- _Records_:
□ □ □

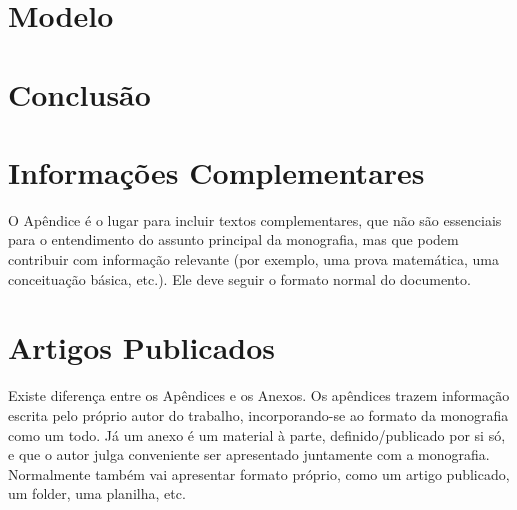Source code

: \documentclass[twoside,english,brazilian]{UNISINOSmonografia}
\begin{document}
\chapter{Modelo}

\chapter{Conclusão}




\appendix
\chapter{Informações Complementares}

O Apêndice é o lugar para incluir textos complementares, que não são essenciais para o entendimento do assunto principal da monografia, mas que podem contribuir com informação relevante (por exemplo, uma prova matemática, uma conceituação básica, etc.).  Ele deve seguir o formato normal do documento.

\annex
\chapter{Artigos Publicados}
Existe diferença entre os Apêndices e os Anexos.  Os apêndices trazem informação escrita pelo próprio autor do trabalho, incorporando-se ao formato da monografia como um todo.  Já um anexo é um material à parte, definido/publicado por si só, e que o autor julga conveniente ser apresentado juntamente com a monografia.  Normalmente também vai apresentar formato próprio, como um artigo publicado, um folder, uma planilha, etc.
\end{document}
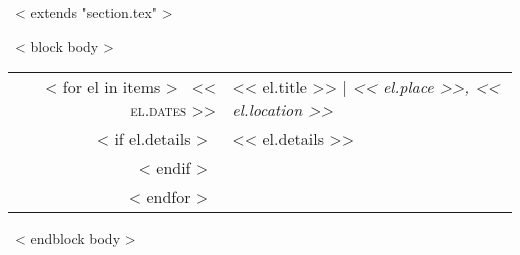 ~< extends "section.tex" >~

~< block body >~

\begin{tabular}{r|p{11cm}}
    ~< for el in items >~
        \textsc{<< el.dates >>} & << el.title >> | \emph{<< el.place >>, << el.location >>}\\
        ~< if el.details >~&\footnotesize{<< el.details >>}\\~< endif >~\multicolumn{2}{c}{}\\
    ~< endfor >~
\end{tabular}

~< endblock body >~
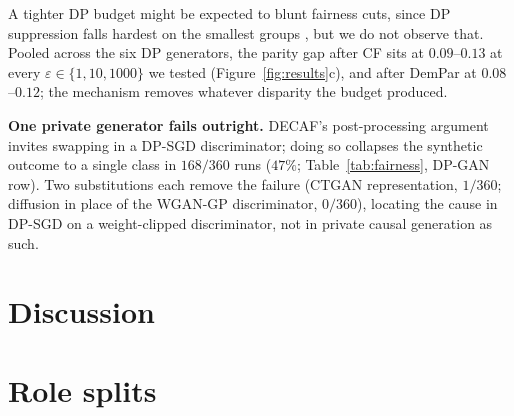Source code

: \documentclass{article}
\begin{document}
A tighter DP budget might be expected to blunt fairness cuts, since DP
suppression falls hardest on the smallest groups
\citep{bagdasaryan2019disparate}, but we do not observe that. Pooled across
the six DP generators, the parity gap after CF sits at $0.09$--$0.13$ at
every $\varepsilon \in \{1, 10, 1000\}$ we tested
(Figure~\ref{fig:results}c), and after DemPar at $0.08$--$0.12$; the
mechanism removes whatever disparity the budget produced.

\textbf{One private generator fails outright.} DECAF's post-processing
argument invites swapping in a DP-SGD \citep{abadi2016dpsgd} discriminator;
doing so collapses the synthetic outcome to a single class in $168/360$ runs
($47\%$; Table~\ref{tab:fairness}, DP-GAN row). Two substitutions each remove
the failure (CTGAN representation, $1/360$; diffusion in place of the
WGAN-GP discriminator, $0/360$), locating the cause in DP-SGD on a
weight-clipped discriminator, not in private causal generation as such.

\section{Discussion}
\label{sec:discussion}
\wkDiscussion




\appendix

\section{Role splits}
\label{app:roles}
\end{document}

□ □ □

- _What you will do_:
When a line in the material above includes the word "fairness", copy that line.

- _Written response_:
A tighter DP budget might be expected to blunt fairness cuts, since DP
($47\%$; Table~\ref{tab:fairness}, DP-GAN row). Two substitutions each remove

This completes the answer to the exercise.